• [TASK BRIEF]: Compute how many lines in the data below hold the word "execute", then report that number with nothing else.

Data records
# # # # #

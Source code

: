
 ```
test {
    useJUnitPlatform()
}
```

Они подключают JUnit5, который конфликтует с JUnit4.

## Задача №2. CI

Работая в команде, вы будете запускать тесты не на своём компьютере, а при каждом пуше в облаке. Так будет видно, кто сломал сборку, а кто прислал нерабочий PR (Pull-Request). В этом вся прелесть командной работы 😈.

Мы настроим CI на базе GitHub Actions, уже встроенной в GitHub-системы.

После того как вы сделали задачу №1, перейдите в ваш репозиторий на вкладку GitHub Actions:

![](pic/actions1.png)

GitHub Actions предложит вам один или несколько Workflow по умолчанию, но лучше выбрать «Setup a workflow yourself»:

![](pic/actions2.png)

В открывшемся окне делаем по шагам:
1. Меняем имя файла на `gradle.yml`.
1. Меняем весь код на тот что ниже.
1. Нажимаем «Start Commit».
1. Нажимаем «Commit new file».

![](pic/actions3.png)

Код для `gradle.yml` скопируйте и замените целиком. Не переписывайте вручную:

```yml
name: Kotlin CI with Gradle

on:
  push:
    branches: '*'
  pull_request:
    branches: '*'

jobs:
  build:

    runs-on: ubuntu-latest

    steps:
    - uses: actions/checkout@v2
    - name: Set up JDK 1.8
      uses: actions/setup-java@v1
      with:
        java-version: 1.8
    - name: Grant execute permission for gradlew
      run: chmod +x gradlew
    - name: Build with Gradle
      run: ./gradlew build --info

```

# # # # #

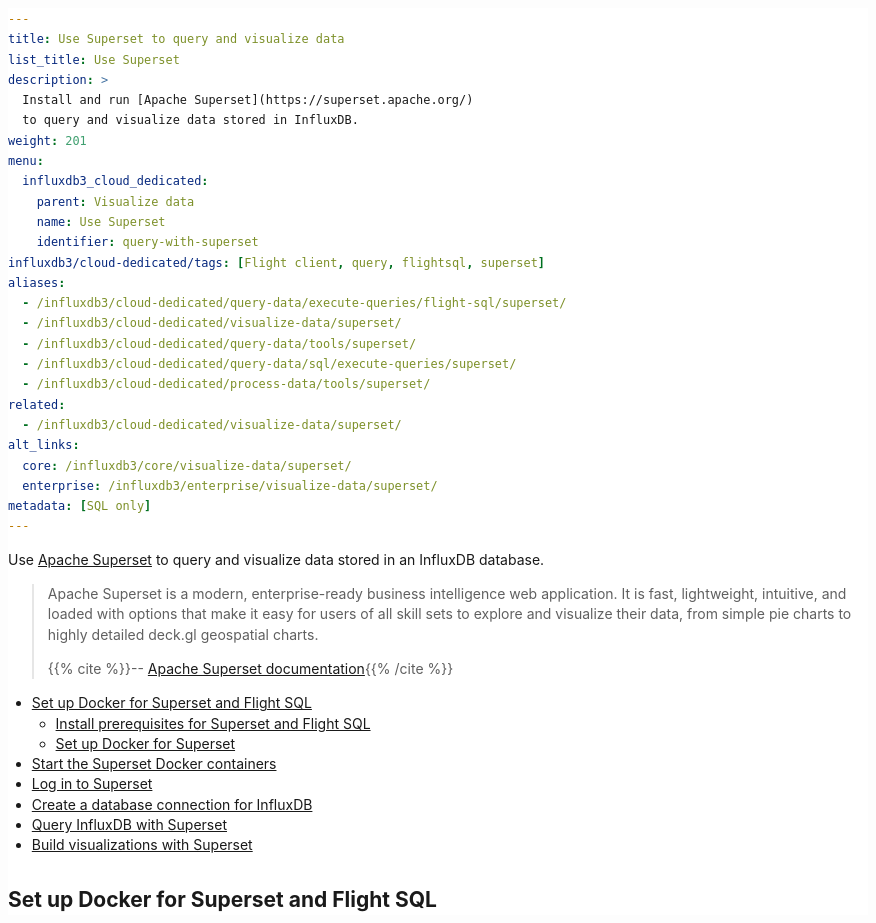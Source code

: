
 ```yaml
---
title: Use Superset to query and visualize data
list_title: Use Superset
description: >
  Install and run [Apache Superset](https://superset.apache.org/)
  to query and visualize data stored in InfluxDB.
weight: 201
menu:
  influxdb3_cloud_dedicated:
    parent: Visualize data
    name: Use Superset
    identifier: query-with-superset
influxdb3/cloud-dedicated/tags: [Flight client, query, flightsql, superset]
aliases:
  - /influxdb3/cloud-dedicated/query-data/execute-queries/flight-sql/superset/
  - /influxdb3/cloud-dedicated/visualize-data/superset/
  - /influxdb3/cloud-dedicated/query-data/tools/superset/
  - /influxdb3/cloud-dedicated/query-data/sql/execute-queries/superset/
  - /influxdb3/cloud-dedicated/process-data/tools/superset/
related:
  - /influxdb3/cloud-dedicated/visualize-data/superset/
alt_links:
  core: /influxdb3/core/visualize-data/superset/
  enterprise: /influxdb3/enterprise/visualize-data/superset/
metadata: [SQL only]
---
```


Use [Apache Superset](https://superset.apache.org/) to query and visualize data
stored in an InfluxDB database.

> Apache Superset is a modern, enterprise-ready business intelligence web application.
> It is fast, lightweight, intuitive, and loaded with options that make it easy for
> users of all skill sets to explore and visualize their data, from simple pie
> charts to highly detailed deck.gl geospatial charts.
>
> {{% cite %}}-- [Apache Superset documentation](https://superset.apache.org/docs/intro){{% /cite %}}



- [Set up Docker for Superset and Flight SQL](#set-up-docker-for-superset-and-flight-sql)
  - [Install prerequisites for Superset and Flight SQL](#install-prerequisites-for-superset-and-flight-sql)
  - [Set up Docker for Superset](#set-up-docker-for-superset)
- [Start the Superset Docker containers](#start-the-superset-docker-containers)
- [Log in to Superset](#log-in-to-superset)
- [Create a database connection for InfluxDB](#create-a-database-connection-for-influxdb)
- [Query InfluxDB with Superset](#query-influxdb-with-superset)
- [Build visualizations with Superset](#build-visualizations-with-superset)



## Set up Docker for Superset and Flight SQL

# # # # #

• [RESULT BELOW]: 3